_Dataset excerpts_
::::::::::
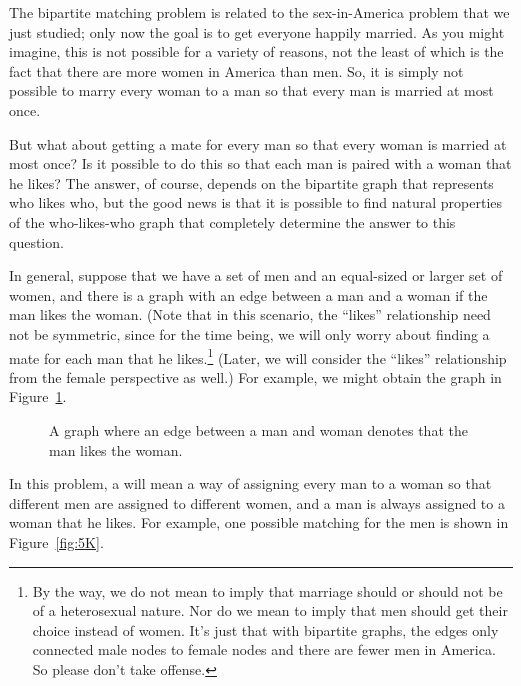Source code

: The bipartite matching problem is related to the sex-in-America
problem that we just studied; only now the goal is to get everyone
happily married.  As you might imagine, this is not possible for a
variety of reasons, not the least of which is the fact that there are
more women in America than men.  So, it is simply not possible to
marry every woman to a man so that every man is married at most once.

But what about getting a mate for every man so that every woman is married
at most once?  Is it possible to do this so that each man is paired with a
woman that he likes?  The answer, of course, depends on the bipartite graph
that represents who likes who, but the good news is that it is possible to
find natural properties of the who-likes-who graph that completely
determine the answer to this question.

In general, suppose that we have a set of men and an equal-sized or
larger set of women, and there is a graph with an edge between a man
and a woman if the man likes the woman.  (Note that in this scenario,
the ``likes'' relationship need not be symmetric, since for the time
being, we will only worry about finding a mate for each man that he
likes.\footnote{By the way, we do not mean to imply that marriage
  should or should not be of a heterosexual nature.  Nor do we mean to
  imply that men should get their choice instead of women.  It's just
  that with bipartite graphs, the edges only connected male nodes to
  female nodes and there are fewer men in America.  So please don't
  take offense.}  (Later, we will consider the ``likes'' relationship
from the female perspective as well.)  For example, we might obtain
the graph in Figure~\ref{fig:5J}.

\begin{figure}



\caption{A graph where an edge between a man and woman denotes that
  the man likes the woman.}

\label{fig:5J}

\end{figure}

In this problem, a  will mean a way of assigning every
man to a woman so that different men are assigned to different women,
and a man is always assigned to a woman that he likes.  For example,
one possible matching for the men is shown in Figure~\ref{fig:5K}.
::::::::::
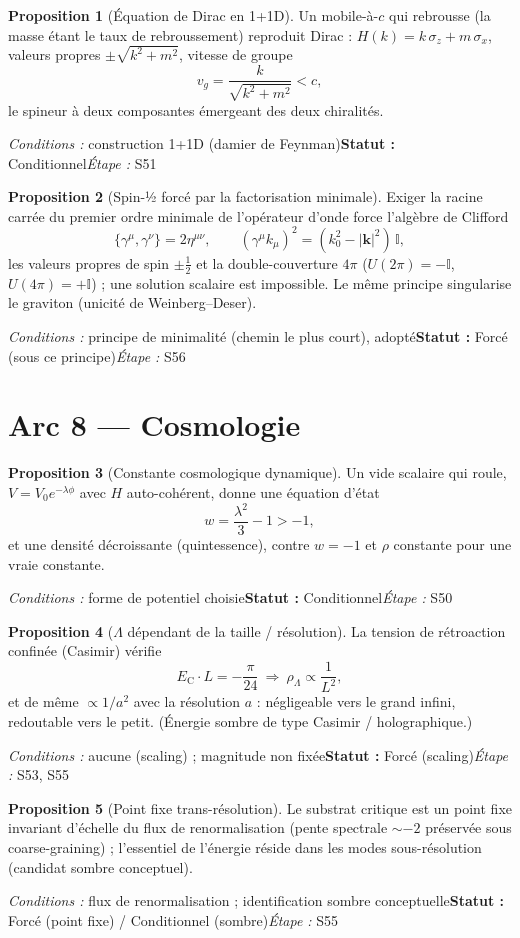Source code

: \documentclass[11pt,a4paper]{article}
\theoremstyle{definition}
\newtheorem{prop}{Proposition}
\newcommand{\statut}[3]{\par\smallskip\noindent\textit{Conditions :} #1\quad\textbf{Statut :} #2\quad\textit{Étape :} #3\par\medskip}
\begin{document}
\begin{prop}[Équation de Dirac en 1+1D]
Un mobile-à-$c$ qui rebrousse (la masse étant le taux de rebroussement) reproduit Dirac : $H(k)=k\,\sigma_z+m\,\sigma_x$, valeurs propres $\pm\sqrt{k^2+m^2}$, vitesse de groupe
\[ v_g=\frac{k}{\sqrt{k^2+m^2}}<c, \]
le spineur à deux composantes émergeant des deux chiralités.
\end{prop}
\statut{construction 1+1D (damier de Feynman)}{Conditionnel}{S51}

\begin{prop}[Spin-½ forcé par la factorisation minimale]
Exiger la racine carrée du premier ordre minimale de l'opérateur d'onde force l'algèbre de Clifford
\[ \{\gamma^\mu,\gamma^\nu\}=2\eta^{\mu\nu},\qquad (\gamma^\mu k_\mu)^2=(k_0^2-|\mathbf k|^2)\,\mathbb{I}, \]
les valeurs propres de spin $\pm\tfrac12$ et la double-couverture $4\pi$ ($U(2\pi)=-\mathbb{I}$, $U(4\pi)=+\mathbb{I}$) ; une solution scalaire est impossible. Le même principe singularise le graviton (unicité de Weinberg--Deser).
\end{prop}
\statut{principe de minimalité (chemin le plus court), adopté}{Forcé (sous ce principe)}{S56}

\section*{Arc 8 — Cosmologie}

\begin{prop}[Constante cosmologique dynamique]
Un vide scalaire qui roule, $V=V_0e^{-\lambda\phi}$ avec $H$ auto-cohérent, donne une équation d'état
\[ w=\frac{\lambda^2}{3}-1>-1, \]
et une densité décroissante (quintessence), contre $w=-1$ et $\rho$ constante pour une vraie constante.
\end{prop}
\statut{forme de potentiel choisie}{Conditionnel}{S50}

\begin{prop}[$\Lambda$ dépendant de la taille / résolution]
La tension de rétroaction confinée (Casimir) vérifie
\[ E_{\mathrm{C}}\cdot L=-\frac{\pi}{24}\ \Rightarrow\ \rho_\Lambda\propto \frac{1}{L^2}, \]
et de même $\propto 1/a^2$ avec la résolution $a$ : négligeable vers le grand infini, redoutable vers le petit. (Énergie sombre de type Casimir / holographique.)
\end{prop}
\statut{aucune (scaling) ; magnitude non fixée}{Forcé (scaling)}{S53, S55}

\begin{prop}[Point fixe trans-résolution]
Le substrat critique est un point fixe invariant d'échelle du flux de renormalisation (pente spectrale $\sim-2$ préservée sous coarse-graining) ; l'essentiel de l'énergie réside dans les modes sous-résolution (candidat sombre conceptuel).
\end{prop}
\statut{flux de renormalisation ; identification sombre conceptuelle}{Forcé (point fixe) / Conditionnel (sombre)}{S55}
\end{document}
::::::::::
_THE TASK_
Which lines above run from the one containing "In general, suppose" down to the one containing "one possible matching"? Repeat exactly those, both ends included, and nothing else.

_EXERCISE RESPONSE_
In general, suppose that we have a set of men and an equal-sized or
larger set of women, and there is a graph with an edge between a man
and a woman if the man likes the woman.  (Note that in this scenario,
the ``likes'' relationship need not be symmetric, since for the time
being, we will only worry about finding a mate for each man that he
likes.\footnote{By the way, we do not mean to imply that marriage
  should or should not be of a heterosexual nature.  Nor do we mean to
  imply that men should get their choice instead of women.  It's just
  that with bipartite graphs, the edges only connected male nodes to
  female nodes and there are fewer men in America.  So please don't
  take offense.}  (Later, we will consider the ``likes'' relationship
from the female perspective as well.)  For example, we might obtain
the graph in Figure~\ref{fig:5J}.

\begin{figure}



\caption{A graph where an edge between a man and woman denotes that
  the man likes the woman.}

\label{fig:5J}

\end{figure}

In this problem, a  will mean a way of assigning every
man to a woman so that different men are assigned to different women,
and a man is always assigned to a woman that he likes.  For example,
one possible matching for the men is shown in Figure~\ref{fig:5K}.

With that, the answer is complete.